2. Whether in a case of reinstatement with continuity of service, law does not permit granting of notional increments, but the approach of the learned Labour Court was erroneous when it granted the notional increments?

POINT No.1: -

In I.D.No.307 of 1993, the learned Labour Court, Guntur passed its award dated 26.11.1996 setting aside the order of removal with a positive direction that the respondent No.1 herein is to be reinstated by the writ petitioner into service with continuity of service but without back wages. The said order is silent as to whether notional increments should be released or not. It is based on this order, respondent No.1 claims that since the learned labour court granted him the continuity of service, his employer/ APSRTC is bound to release him notional increments for the period during which he was out of 7 Dr. VRKS, J W.P.No.24248 of 2005 employment because of order of removal passed by the disciplinary authority. His Miscellaneous Petition No.42 of 2001 filed under Section 33-C(2) of the Industrial Disputes Act, 1947 is based on the above award which granted continuity of service.

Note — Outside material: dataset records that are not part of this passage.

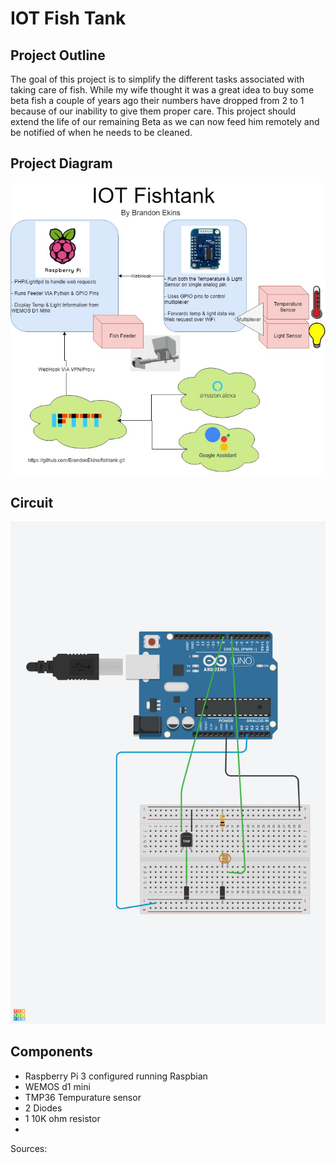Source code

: # IOT Fish Tank

## Project Outline

The goal of this project is to simplify the different tasks associated with taking care of fish. While my wife thought it was a great idea to buy some beta fish a couple of years ago their numbers have dropped from 2 to 1 because of our inability to give them proper care. This project should extend the life of our remaining Beta as we can now feed him remotely and be notified of when he needs to be cleaned.

## Project Diagram

![diagram](IOTFishtank.jpg)

## Circuit

![circuit](PhotoResistor.png)


## Components

- Raspberry Pi 3 configured running Raspbian
- WEMOS d1 mini 
- TMP36 Tempurature sensor
- 2 Diodes
- 1 10K ohm resistor
- 	 




Sources:

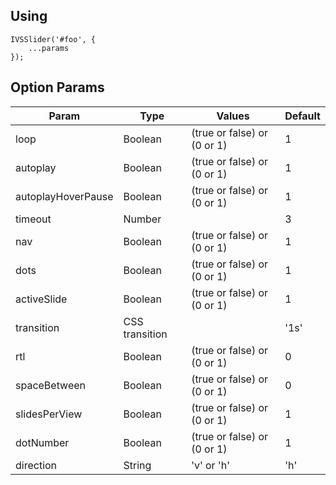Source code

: ## Using
    IVSSlider('#foo', {
        ...params
    });

## Option Params
|Param|Type|Values|Default|
|-|-|-|-|
loop|Boolean|(true or false) or (0 or 1)|1
autoplay|Boolean|(true or false) or (0 or 1)|1
autoplayHoverPause|Boolean|(true or false) or (0 or 1)|1
timeout|Number||3
nav|Boolean|(true or false) or (0 or 1)|1
dots|Boolean|(true or false) or (0 or 1)|1
activeSlide|Boolean|(true or false) or (0 or 1)|1
transition|CSS transition||'1s'
rtl|Boolean|(true or false) or (0 or 1)|0
spaceBetween|Boolean|(true or false) or (0 or 1)|0
slidesPerView|Boolean|(true or false) or (0 or 1)|1
dotNumber|Boolean|(true or false) or (0 or 1)|1
direction|String|'v' or 'h'|'h'
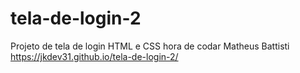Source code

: # tela-de-login-2
 Projeto de tela de login HTML e CSS hora de codar Matheus Battisti
 https://jkdev31.github.io/tela-de-login-2/

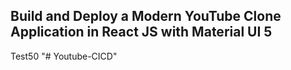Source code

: ## Build and Deploy a Modern YouTube Clone Application in React JS with Material UI 5
Test50
"# Youtube-CICD" 
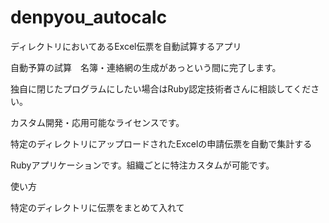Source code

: # denpyou_autocalc
ディレクトリにおいてあるExcel伝票を自動試算するアプリ

自動予算の試算　名簿・連絡網の生成があっという間に完了します。


独自に閉じたプログラムにしたい場合はRuby認定技術者さんに相談してください。


カスタム開発・応用可能なライセンスです。

特定のディレクトリにアップロードされたExcelの申請伝票を自動で集計する

Rubyアプリケーションです。組織ごとに特注カスタムが可能です。

使い方

特定のディレクトリに伝票をまとめて入れて
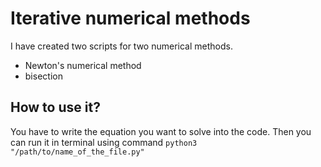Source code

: # Iterative numerical methods
I have created two scripts for two numerical methods.
- Newton's numerical method
- bisection
## How to use it?
You have to write the equation you want to solve into the code.
Then you can run it in terminal using command `python3 "/path/to/name_of_the_file.py"`
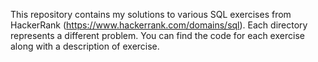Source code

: This repository contains my solutions to various SQL exercises from HackerRank (https://www.hackerrank.com/domains/sql). Each directory represents a different problem. You can find the code for each exercise along with a description of exercise.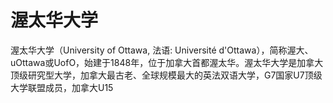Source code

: # 渥太华大学

渥太华大学（University of Ottawa, 法语: Université d'Ottawa），简称渥大、uOttawa或UofO，始建于1848年，位于加拿大首都渥太华。渥太华大学是加拿大顶级研究型大学，加拿大最古老、全球规模最大的英法双语大学，G7国家U7顶级大学联盟成员，加拿大U15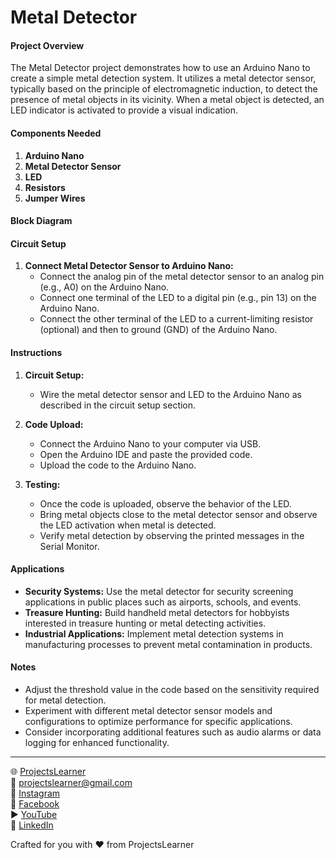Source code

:# Metal Detector

#### Project Overview

The Metal Detector project demonstrates how to use an Arduino Nano to create a simple metal detection system. It utilizes a metal detector sensor, typically based on the principle of electromagnetic induction, to detect the presence of metal objects in its vicinity. When a metal object is detected, an LED indicator is activated to provide a visual indication.

#### Components Needed

1. **Arduino Nano**
2. **Metal Detector Sensor**
3. **LED**
4. **Resistors**
5. **Jumper Wires**

#### Block Diagram


#### Circuit Setup

1. **Connect Metal Detector Sensor to Arduino Nano:**
   - Connect the analog pin of the metal detector sensor to an analog pin (e.g., A0) on the Arduino Nano.
   - Connect one terminal of the LED to a digital pin (e.g., pin 13) on the Arduino Nano.
   - Connect the other terminal of the LED to a current-limiting resistor (optional) and then to ground (GND) of the Arduino Nano.

#### Instructions

1. **Circuit Setup:**
   - Wire the metal detector sensor and LED to the Arduino Nano as described in the circuit setup section.

2. **Code Upload:**
   - Connect the Arduino Nano to your computer via USB.
   - Open the Arduino IDE and paste the provided code.
   - Upload the code to the Arduino Nano.

3. **Testing:**
   - Once the code is uploaded, observe the behavior of the LED.
   - Bring metal objects close to the metal detector sensor and observe the LED activation when metal is detected.
   - Verify metal detection by observing the printed messages in the Serial Monitor.

#### Applications

- **Security Systems:** Use the metal detector for security screening applications in public places such as airports, schools, and events.
- **Treasure Hunting:** Build handheld metal detectors for hobbyists interested in treasure hunting or metal detecting activities.
- **Industrial Applications:** Implement metal detection systems in manufacturing processes to prevent metal contamination in products.

#### Notes

- Adjust the threshold value in the code based on the sensitivity required for metal detection.
- Experiment with different metal detector sensor models and configurations to optimize performance for specific applications.
- Consider incorporating additional features such as audio alarms or data logging for enhanced functionality.

---

🌐 [ProjectsLearner](https://projectslearner.com/learn/arduino-nano-metal-detector)  
📧 [projectslearner@gmail.com](mailto:projectslearner@gmail.com)  
📸 [Instagram](https://www.instagram.com/projectslearner/)  
📘 [Facebook](https://www.facebook.com/projectslearner)  
▶️ [YouTube](https://www.youtube.com/@ProjectsLearner)  
📘 [LinkedIn](https://www.linkedin.com/in/projectslearner)  

Crafted for you with ❤️ from ProjectsLearner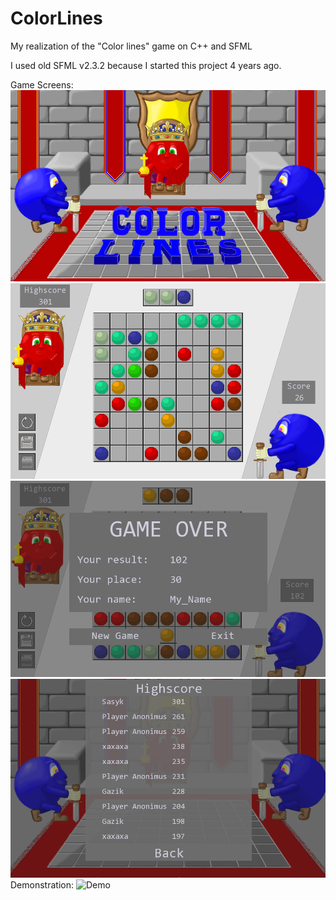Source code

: # ColorLines
My realization of the "Color lines" game on C++ and SFML

I used old SFML v2.3.2 because I started this project 4 years ago.

Game Screens:
![Start Screen](ReadmePics/Intro_screen.png)
![Game Screen](ReadmePics/Game_screen.png)
![GameOver Screen](ReadmePics/GameOver_screen.png)
![Highscores Screen](ReadmePics/Highscore_screen.png)
Demonstration: 
![Demo](https://www.youtube.com/watch?v=YwzOwdK83aQ)
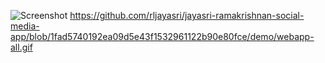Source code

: ![Screenshot](demo/webappall.gif)
https://github.com/rljayasri/jayasri-ramakrishnan-social-media-app/blob/1fad5740192ea09d5e43f1532961122b90e80fce/demo/webapp-all.gif
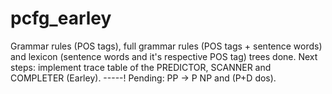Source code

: pcfg_earley
===========

Grammar rules (POS tags), full grammar rules (POS tags + sentence words) and lexicon (sentence words and it's respective POS tag) trees done. Next steps: implement trace table of the PREDICTOR, SCANNER and COMPLETER (Earley). -----! Pending: PP -> P NP and (P+D dos).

Section 33-C(2) of the Industrial Disputes Act, 1947 reads as below:
Recovery of money due from an employer: -
1. ........
2. "Where any workman is entitled to receive from the employer any money or any benefit which is capable of being computed in terms of money and if any question arises as to the amount of money due or as to the amount at which such benefit should be computed, then the question may, subject to any rules that may be made under this Act, be decided by such Labour Court as may be specified in this behalf by the appropriate Government ] [within a period not exceeding three months:] [Provided that where the presiding officer of a Labour Court considers it necessary or expedient so to do, he may, for reasons to be recorded in writing, extend such period by such further period as he may think fit.]
3. .........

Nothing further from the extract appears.